_Task requirements_. Where a line below includes the word "github", copy that line.

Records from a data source
━━━━━━━━━━
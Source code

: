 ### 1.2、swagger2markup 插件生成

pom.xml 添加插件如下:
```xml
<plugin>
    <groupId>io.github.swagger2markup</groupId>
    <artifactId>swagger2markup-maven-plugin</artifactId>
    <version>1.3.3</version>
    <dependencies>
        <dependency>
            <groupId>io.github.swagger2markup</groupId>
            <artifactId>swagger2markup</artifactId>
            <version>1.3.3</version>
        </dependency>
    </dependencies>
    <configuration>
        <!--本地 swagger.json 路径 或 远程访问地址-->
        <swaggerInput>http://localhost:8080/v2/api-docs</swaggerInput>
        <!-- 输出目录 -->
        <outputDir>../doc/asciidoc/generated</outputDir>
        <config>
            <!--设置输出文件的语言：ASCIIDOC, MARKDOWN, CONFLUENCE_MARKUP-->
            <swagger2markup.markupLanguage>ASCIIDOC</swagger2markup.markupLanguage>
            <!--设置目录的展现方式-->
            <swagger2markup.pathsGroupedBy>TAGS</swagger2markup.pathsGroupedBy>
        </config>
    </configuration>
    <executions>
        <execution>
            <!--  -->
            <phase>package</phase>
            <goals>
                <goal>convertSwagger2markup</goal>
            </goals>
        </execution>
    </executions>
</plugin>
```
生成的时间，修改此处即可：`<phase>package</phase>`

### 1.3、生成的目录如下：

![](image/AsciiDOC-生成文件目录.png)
━━━━━━━━━━
_Problem solution_.
    <groupId>io.github.swagger2markup</groupId>
            <groupId>io.github.swagger2markup</groupId>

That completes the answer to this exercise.